In Jordan, Australian sheep will only be processed through closed loop facilities during the Eid period.
“We thank the many people who work with us to us to implement these systems during Eid – but we need to do more to address leakage of sheep out of approved supply chains in the pre-Eid period.”
Ms Penfold said that in recent weeks it is believed that a surge in demand for Australian sheep for the Eid sacrifice has encouraged increased illegal removal of sheep from Kuwait supply chains.
“While many thousands of Australian sheep will be slaughtered for Eid in controlled Australian approved premises – out of the almost 550,000 exported to the market this year – we fear several hundred Australian sheep will potentially face home slaughter which is an illegal practice under Kuwait law.
To try to address the welfare fate of any sheep illegally removed from ESCAS supply chains, importers are working with local authorities to campaign in social media and in the press to encourage the buyers of Australian sheep purchased at local markets to take them to one of the approved abattoirs in Kuwait for slaughter by trained abattoir personnel, Ms Penfold said.
“By no measure is this a claim by industry that we have done enough to prevent the leakage of Australian sheep, but importers are working to engage the public to get as many Australian sheep back into the controlled slaughter process.
“Exporters will review their systems at the conclusion of this year’s Eid festival with a commitment to identifying and implementing measures that prevent Australian sheep from being removed illegally from supply chains.”
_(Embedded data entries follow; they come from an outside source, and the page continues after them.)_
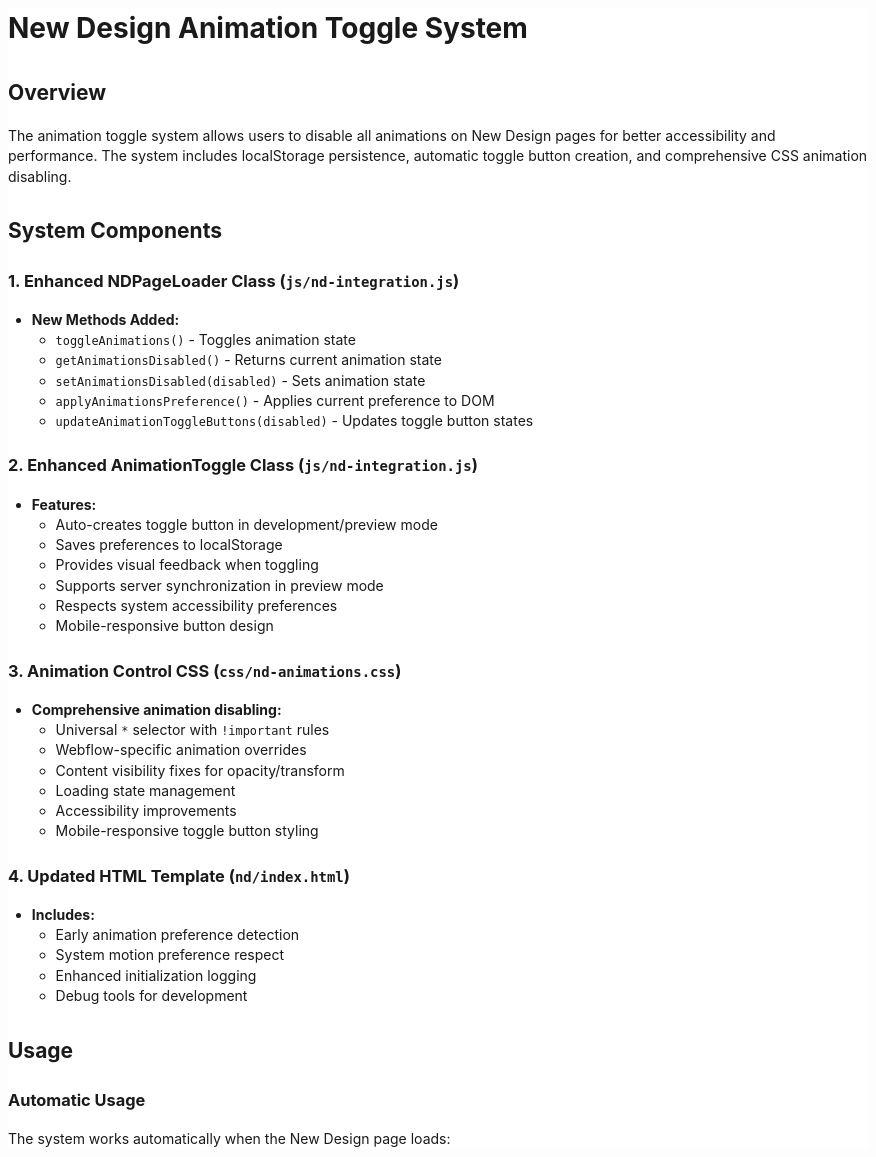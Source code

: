 # New Design Animation Toggle System

## Overview
The animation toggle system allows users to disable all animations on New Design pages for better accessibility and performance. The system includes localStorage persistence, automatic toggle button creation, and comprehensive CSS animation disabling.

## System Components

### 1. Enhanced NDPageLoader Class (`js/nd-integration.js`)
- **New Methods Added:**
  - `toggleAnimations()` - Toggles animation state
  - `getAnimationsDisabled()` - Returns current animation state
  - `setAnimationsDisabled(disabled)` - Sets animation state
  - `applyAnimationsPreference()` - Applies current preference to DOM
  - `updateAnimationToggleButtons(disabled)` - Updates toggle button states

### 2. Enhanced AnimationToggle Class (`js/nd-integration.js`)
- **Features:**
  - Auto-creates toggle button in development/preview mode
  - Saves preferences to localStorage
  - Provides visual feedback when toggling
  - Supports server synchronization in preview mode
  - Respects system accessibility preferences
  - Mobile-responsive button design

### 3. Animation Control CSS (`css/nd-animations.css`)
- **Comprehensive animation disabling:**
  - Universal `*` selector with `!important` rules
  - Webflow-specific animation overrides
  - Content visibility fixes for opacity/transform
  - Loading state management
  - Accessibility improvements
  - Mobile-responsive toggle button styling

### 4. Updated HTML Template (`nd/index.html`)
- **Includes:**
  - Early animation preference detection
  - System motion preference respect
  - Enhanced initialization logging
  - Debug tools for development

## Usage

### Automatic Usage
The system works automatically when the New Design page loads:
Illegal sheep movement follows heat suspension call
Last month Animals Australia called for the suspension of the live sheep export trade due to the risk of heat stress and death during shipments. AA said Australian live exporters had continued to load tens of thousands of sheep for the Middle East despite the region sweltering through some of its highest ever recorded temperatures; and the increased risk of sheep suffering and dying on board vessels from heat stress.
There is an ever present high risk of sheep suffering and dying from heat stress on board vessels at this time of year due to animals having to cope with the dramatic change in conditions from the cold of an Australian winter into the high heat of a Middle Eastern summer, Animals Australia said.
Animals Australia’s Chief Investigator Lyn White said to continue to load animals despite these risks, “raises the ethical negligence of live export companies to record levels.”
“Watching sheep in respiratory distress is an incredibly sad sight.
“Live exported animals already have to endure enough during shipping and on arrival,” she said.
“Why not at least show some compassion and not send animals during these high risk summer months?”